**WHAT IS BEING ASKED**.
Your answer is the lines below, exactly, from the one that contains "3. To get SQL" through the one that contains "For one month", both included.

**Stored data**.
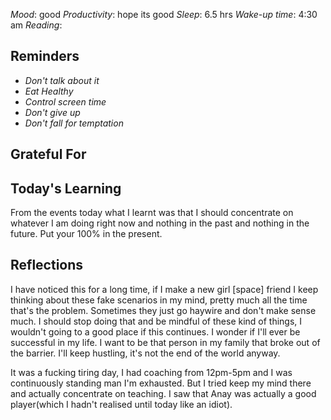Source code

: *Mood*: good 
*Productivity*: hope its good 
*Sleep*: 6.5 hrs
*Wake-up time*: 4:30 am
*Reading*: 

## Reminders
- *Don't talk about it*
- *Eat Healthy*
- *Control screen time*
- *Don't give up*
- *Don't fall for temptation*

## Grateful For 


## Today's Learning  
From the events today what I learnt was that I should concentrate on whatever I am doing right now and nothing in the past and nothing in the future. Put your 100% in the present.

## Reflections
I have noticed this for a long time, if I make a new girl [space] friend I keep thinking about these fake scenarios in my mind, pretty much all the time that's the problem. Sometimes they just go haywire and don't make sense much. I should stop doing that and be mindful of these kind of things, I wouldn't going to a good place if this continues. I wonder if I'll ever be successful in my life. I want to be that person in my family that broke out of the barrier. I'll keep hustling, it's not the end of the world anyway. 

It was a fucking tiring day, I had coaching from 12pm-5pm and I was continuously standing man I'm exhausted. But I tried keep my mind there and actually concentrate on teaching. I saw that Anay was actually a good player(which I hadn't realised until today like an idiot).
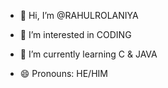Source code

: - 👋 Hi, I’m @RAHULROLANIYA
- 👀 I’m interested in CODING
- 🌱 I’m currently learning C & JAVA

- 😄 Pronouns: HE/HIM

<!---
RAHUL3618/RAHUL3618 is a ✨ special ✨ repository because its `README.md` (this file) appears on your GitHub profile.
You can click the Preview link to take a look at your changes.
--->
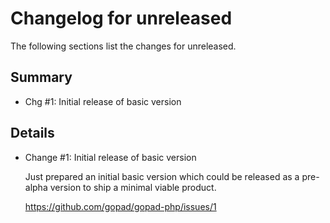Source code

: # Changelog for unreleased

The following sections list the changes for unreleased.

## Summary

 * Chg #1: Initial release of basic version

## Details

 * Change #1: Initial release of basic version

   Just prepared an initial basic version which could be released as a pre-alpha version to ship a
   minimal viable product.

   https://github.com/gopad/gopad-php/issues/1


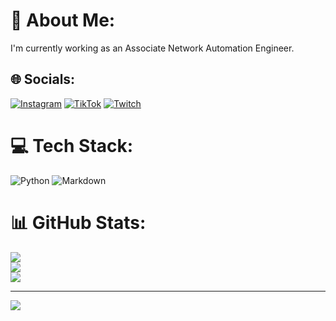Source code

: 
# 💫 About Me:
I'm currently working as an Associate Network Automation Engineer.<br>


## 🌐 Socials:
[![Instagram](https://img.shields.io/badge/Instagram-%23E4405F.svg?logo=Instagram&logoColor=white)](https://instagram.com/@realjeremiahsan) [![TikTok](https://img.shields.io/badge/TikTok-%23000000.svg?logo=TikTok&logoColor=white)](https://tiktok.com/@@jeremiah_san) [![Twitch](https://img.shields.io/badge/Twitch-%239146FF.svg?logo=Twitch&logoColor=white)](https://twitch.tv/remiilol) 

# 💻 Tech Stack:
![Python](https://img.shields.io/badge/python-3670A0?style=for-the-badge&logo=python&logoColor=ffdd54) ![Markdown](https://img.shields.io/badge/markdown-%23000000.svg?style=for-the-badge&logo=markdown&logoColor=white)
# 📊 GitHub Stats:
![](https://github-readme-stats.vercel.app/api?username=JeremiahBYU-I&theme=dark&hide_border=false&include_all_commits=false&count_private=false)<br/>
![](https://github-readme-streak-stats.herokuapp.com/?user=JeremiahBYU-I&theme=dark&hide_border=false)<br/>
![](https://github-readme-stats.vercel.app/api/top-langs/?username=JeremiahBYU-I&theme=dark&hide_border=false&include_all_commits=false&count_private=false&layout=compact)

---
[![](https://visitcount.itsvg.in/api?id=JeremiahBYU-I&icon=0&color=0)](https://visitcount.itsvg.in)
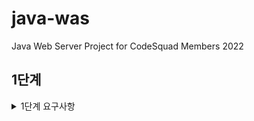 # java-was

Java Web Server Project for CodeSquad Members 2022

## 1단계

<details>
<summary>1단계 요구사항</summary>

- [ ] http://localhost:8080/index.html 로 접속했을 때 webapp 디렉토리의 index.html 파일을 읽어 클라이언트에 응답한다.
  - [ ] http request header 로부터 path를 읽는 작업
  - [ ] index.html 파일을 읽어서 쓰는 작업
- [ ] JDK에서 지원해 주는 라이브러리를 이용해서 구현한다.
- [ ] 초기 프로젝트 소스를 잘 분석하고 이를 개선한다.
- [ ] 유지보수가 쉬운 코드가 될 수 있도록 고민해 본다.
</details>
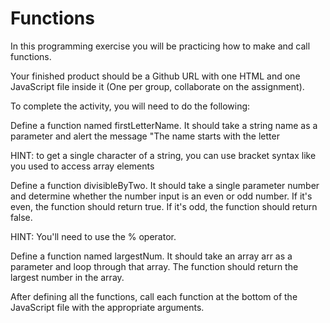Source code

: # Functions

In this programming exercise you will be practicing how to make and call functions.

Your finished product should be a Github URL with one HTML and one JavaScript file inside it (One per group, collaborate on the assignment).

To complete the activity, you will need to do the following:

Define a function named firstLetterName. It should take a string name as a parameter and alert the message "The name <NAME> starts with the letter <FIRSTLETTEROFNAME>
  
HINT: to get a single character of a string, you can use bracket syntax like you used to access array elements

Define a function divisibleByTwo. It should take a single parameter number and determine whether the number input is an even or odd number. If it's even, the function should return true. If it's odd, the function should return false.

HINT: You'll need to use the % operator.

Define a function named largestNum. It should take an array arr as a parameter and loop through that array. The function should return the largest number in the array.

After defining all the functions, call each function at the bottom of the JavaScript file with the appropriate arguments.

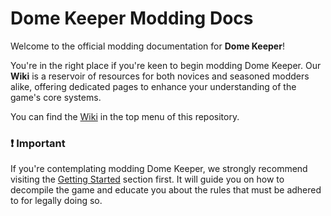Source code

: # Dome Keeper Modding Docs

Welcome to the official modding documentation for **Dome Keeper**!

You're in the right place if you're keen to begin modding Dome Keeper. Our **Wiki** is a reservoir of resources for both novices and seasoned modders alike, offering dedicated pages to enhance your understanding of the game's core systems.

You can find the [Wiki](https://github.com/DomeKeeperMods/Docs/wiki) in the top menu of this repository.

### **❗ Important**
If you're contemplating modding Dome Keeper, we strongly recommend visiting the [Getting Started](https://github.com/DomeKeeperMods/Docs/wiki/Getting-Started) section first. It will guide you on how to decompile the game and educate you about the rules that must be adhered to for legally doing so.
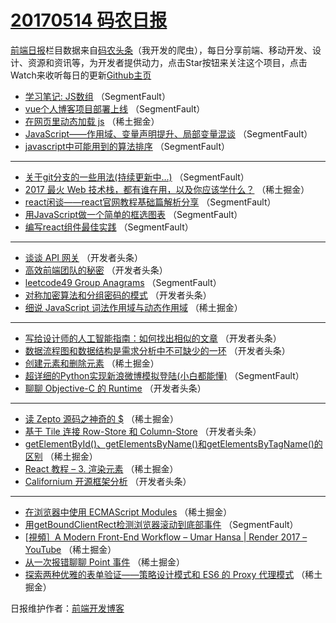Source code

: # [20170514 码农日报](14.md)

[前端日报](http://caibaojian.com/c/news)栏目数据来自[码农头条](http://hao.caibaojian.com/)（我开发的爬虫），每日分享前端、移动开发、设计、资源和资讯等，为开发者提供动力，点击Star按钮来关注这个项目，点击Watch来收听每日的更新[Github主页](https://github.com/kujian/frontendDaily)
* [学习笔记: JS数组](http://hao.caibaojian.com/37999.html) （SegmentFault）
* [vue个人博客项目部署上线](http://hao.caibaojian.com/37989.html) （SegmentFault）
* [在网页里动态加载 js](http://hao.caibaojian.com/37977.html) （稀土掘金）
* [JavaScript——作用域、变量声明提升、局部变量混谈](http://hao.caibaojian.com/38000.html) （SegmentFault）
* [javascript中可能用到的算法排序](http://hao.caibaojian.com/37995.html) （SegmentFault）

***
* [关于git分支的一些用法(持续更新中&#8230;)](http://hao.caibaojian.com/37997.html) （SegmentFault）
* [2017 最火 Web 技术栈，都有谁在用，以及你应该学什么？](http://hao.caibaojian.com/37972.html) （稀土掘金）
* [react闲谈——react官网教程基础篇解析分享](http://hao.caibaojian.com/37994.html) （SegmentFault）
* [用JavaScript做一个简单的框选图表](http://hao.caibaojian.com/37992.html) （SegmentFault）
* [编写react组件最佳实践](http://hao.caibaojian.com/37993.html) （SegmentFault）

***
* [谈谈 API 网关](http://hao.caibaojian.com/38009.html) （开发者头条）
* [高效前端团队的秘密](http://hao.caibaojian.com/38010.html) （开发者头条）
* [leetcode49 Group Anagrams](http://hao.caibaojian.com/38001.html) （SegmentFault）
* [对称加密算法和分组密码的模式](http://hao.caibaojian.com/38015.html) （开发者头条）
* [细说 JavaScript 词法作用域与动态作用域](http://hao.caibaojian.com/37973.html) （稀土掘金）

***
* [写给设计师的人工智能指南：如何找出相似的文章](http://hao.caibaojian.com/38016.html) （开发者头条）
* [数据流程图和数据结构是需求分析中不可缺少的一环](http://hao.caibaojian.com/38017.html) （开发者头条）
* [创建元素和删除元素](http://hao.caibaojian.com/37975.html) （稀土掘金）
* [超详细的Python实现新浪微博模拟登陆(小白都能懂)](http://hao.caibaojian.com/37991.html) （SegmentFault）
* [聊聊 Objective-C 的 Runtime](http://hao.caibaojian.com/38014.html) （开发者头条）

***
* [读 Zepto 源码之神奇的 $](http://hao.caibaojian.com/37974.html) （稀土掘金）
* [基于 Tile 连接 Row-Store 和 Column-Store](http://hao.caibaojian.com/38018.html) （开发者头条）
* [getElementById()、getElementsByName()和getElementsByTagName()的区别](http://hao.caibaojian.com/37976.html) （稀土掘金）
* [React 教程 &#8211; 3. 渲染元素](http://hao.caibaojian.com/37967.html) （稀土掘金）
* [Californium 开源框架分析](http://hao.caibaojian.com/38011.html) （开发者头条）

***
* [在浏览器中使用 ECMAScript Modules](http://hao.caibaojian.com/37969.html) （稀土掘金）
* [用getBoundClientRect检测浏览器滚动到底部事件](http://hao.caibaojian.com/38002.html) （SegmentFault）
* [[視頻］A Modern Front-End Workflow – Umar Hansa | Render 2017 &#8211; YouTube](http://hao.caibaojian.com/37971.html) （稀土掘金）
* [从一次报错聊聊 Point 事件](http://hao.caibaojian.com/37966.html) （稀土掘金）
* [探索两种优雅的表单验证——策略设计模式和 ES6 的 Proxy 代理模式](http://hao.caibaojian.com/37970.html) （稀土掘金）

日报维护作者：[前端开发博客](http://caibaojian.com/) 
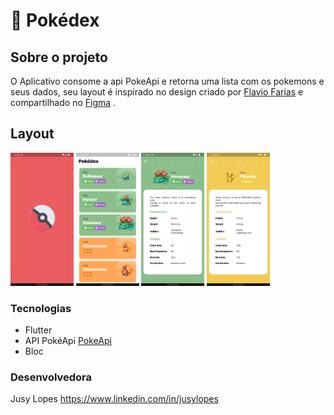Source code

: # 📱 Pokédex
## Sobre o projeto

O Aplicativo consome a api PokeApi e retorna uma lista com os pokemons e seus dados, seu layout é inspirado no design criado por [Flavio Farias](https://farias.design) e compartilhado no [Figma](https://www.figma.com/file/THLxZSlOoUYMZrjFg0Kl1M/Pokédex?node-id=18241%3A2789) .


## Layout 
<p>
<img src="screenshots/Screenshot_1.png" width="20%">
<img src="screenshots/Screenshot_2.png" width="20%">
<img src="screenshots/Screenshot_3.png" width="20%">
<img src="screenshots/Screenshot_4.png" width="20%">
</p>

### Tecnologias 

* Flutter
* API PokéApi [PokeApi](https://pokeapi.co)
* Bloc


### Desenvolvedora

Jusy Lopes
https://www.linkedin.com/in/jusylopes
...
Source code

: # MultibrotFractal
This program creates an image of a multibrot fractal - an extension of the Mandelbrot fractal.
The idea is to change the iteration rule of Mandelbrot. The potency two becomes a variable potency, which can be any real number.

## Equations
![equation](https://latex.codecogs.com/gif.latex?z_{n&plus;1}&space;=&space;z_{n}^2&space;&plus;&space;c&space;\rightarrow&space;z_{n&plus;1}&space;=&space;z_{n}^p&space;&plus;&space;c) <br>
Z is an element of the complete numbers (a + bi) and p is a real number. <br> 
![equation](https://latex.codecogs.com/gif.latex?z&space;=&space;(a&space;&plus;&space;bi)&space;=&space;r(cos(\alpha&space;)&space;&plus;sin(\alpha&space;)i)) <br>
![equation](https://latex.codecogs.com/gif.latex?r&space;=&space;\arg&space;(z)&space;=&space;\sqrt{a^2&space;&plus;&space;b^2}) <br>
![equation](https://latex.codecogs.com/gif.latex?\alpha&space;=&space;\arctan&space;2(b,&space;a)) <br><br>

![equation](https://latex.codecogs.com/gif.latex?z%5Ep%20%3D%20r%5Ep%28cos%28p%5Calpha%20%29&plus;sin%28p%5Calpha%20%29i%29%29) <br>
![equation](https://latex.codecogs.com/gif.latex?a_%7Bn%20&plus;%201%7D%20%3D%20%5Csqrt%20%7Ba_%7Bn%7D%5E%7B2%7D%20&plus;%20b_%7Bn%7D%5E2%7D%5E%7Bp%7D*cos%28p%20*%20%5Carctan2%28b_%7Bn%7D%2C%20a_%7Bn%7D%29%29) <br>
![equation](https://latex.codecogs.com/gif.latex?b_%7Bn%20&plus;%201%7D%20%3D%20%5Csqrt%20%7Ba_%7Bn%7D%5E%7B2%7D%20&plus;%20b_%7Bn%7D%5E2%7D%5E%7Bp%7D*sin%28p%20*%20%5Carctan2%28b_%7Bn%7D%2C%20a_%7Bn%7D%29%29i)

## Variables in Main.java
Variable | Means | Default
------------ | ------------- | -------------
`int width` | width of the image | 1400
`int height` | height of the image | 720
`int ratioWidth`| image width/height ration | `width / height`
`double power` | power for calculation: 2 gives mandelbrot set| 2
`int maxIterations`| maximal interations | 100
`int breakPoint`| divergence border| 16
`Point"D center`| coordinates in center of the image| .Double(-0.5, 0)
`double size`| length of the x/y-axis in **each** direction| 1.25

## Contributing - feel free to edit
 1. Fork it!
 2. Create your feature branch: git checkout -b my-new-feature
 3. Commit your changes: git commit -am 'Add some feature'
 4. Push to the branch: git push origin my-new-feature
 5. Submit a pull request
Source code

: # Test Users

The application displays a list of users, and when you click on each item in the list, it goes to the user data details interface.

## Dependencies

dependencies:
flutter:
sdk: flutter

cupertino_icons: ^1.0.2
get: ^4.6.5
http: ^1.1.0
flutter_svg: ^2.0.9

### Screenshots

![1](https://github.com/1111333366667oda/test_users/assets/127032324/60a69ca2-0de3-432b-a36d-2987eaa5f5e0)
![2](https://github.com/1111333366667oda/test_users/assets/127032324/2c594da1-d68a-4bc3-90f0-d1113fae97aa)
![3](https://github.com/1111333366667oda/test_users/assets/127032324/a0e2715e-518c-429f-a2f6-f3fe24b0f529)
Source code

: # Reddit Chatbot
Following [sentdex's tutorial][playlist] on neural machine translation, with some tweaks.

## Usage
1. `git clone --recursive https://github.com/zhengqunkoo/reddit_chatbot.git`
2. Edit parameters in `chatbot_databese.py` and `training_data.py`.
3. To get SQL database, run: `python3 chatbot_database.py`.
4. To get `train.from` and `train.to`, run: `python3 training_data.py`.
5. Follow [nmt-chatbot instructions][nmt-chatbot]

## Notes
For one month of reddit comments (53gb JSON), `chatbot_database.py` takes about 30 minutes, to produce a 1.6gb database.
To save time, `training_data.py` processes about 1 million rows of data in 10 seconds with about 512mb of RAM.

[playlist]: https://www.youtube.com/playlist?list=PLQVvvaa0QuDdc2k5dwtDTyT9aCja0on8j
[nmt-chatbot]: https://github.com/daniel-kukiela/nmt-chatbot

**YOUR SOLUTION**.
3. To get SQL database, run: `python3 chatbot_database.py`.
4. To get `train.from` and `train.to`, run: `python3 training_data.py`.
5. Follow [nmt-chatbot instructions][nmt-chatbot]

## Notes
For one month of reddit comments (53gb JSON), `chatbot_database.py` takes about 30 minutes, to produce a 1.6gb database.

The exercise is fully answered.